I like your idea of using the built-in pytest mechanisms to mark or "register" these custom tests, so that pytest-workflow doesn't have to do the job of figuring out where these things live.

I do appreciate suggestions such as this. The custom test interface is a bit clunky indeed as it uses the workflow name to figure out the directory and nothing more.

However, this code has to work within technical constraints as well. The major technical constraint here is the pytest API. It is not easy to flow information from the YAML to the "mark" interpreter. The project is already quite complex as it is. Complexity breeds bugs and having the test framework as bug-free as possible is absolutely essential. A test framework that throws errors on its own accord is much less useful as a good testing tool.

Custom validators are probably only a small percentage of your workflow tests. So while I think it would be convenient to have a feature such as this, I don't think it would merit the technical complexity that it adds to the project.

I have been thinking a bit about this. How about something like this:

- name: ...
  command: ...
  files:
    - path: "file1.xyz"
  custom_tests:
    - mytestfunc
    - myothertestfunc

Test funcs should be defined in some file. The test func will be called with the following arguments: workflow_dir, workflow_test_meta

  • workflow_dir, the temporary directory where the workflow is called.
  • workflow_test_meta a dictionary containing all the information in the workflow test yaml for that particular workflow. That includes the command, the files etc.
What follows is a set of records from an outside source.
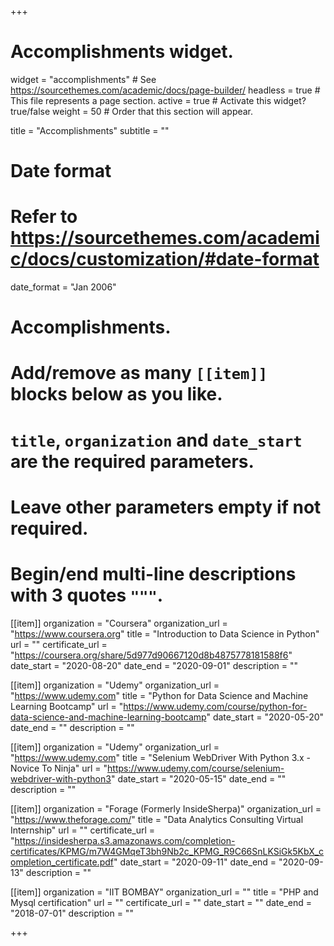 +++
# Accomplishments widget.
widget = "accomplishments"  # See https://sourcethemes.com/academic/docs/page-builder/
headless = true  # This file represents a page section.
active = true  # Activate this widget? true/false
weight = 50  # Order that this section will appear.

title = "Accomplish&shy;ments"
subtitle = ""

# Date format
#   Refer to https://sourcethemes.com/academic/docs/customization/#date-format
date_format = "Jan 2006"

# Accomplishments.
#   Add/remove as many `[[item]]` blocks below as you like.
#   `title`, `organization` and `date_start` are the required parameters.
#   Leave other parameters empty if not required.
#   Begin/end multi-line descriptions with 3 quotes `"""`.

[[item]]
  organization = "Coursera"
  organization_url = "https://www.coursera.org"
  title = "Introduction to Data Science in Python"
  url = ""
  certificate_url = "https://coursera.org/share/5d977d90667120d8b4875778181588f6"
  date_start = "2020-08-20"
  date_end = "2020-09-01"
  description = ""

[[item]]
  organization = "Udemy"
  organization_url = "https://www.udemy.com"
  title = "Python for Data Science and Machine Learning Bootcamp"
  url = "https://www.udemy.com/course/python-for-data-science-and-machine-learning-bootcamp"
  date_start = "2020-05-20"
  date_end = ""
  description = ""
  
 [[item]]
  organization = "Udemy"
  organization_url = "https://www.udemy.com"
  title = "Selenium WebDriver With Python 3.x - Novice To Ninja"
  url = "https://www.udemy.com/course/selenium-webdriver-with-python3"
  date_start = "2020-05-15"
  date_end = ""
  description = ""
  
[[item]]
  organization = "Forage (Formerly InsideSherpa)"
  organization_url = "https://www.theforage.com/"
  title = "Data Analytics Consulting Virtual Internship"
  url = ""
  certificate_url = "https://insidesherpa.s3.amazonaws.com/completion-certificates/KPMG/m7W4GMqeT3bh9Nb2c_KPMG_R9C66SnLKSiGk5KbX_completion_certificate.pdf"
  date_start = "2020-09-11"
  date_end = "2020-09-13"
  description = ""
  
[[item]]
  organization = "IIT BOMBAY"
  organization_url = ""
  title = "PHP and Mysql certification"
  url = ""
  certificate_url = ""
  date_start = ""
  date_end = "2018-07-01"
  description = ""

+++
This leaves the YAML simple, it also explicitly couples workflow tests to defined functions. It is much less clunky than using the pytest.mark.workflow hook.

The implementation is not going to be trivial though.

@DavyCats @Redmar-van-den-Berg also curious to your thoughts on this issue.

I'm not sure this would be an improvement. In the current situation, the custom tests get the workflow name, and you have to go search in the .yml files to find which workflow they refer to.
But in the proposal, the link between the workflow and the custom tests are defined directly in the .yml files (yay), but now you have to go search for the tests in the .py files. So there still isn't really an explicit link, since you don't know where (or if!) these python functions have been defined.

I quite like the current system, it is very straightforward. You get the workflow directory in your custom tests, and from there you can have your tests do whatever you want. Especially since the custom tests no longer run if the workflow itself fails, you can always trust that all expected files will exist.

@Redmar-van-den-Berg thank you for your observations. You are right that this solution merely moves the problem rather than solving it. So I won't implement that particular solution.